Мазаев колыхнулся от смеха.
– Ваша правда, жара-то какая стоит. Не по сезону. Да уж, никто ничего не купит, – повторил он вслед за Никитой, все еще надеясь на согласие. – Эх-ма, снова кучку мусора привезу...
– Но я не специалист во всем... мусоре веков. – Никита усмехнулся.
– У вас природное чутье. Мне не надо объяснять, что именно изображено на старой вещи. Мне нужно, чтобы вы нюхом почуяли – стара ли она на самом деле, не шлифонул ли ее кто-нибудь на французской кухоньке, обновляя, не подводил ли брови гравированной красавице тушью от... какой-нибудь Шанель.
– А вот это уже не мое, – фыркнул Никита. – Не знаком с вещицами от нее.
– Я и сам не знаком. Просто имя на слуху. – Он рассмеялся.
Никита внезапно увидел его всего – от мелких зубов до мелкого смеха. На кого похож? – прикидывал он. Никита наклонил голову набок, заметил чрезмерно толстые для фигуры Мазаева ляжки, обтянутые серыми брюками. На сатира, вот на кого.
Но не в том отрицательном смысле, который приходит на ум сразу, а в первоначальном. Сатиры – это лесные божества, демоны плодородия в свите бога Диониса. Вместе с нимфами – дочерями Зевса – они бродили по лесам, водили хороводы.
– Мне жаль, но нет, – твердо и окончательно заявил Никита. – Я не могу поехать.
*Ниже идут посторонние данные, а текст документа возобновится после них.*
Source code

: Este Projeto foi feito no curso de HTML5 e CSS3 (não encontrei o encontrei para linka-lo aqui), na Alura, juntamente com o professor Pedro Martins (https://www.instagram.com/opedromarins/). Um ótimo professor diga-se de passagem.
– Ладно, Бог с вами. Верность слову – качество полезное. – Мазаев подмигнул ему. – Еще лучше, если бы оно работало на тебя. – Он вздохнул. – Могу ли я звонить вам? Консультироваться от прилавка?
– Конечно, – разрешил Никита. – В любое время. Все, что знаю, не утаю. – Он улыбнулся.
Никите было легко с этим человеком, он давно не имел дела с теми, кто понимал то же, что и он, умел ценить. Более того – оценить его знания.
– Расходы возмещу, не волнуйтесь. Знаем мы, сколько стоит поговорить с хорошим человеком с другого берега, – проворчал Мазаев.
Новый знакомец уехал, Никита сидел за столом, смотрел на коробки, над которыми служил начальником. В них – зонты, зонтики, зонтищи. Он устал читать, играть в карты на компьютере, разгадывать кроссворды и даже думать.
С тех пор как узнал правду о себе в доме Натальи Петровны, ему стало казаться, что он давно заподозрил обман. Он чувствовал его, замечал нечто, чему не умел найти определения. Он кожей ощущал что-то. Это неведомое что-то загоняло его в угол и наконец загнало – в буквальном смысле слова.
Разве он не в углу? Или, может быть, в колодце, как лягушка? Которая, как сказала Ольга, не видела моря и думала, что колодец больше.
Не отрываясь, Никита смотрел на желтоватые картонные коробки с черными, синими, красными надписями на боках. Разноцветные фломастеры, оставившие свой след, держали люди, которые по цепочке передавали зонты друг другу, пока наконец сторожем над ними не стал Никита Дроздов. Солнце проникало через отверстия в клепке металлических листов ангара, отражалось от серого металла, бросало тени. В столбе пыли возникали дрожащие фигуры. Казалось, они бродили между коробок, прятались.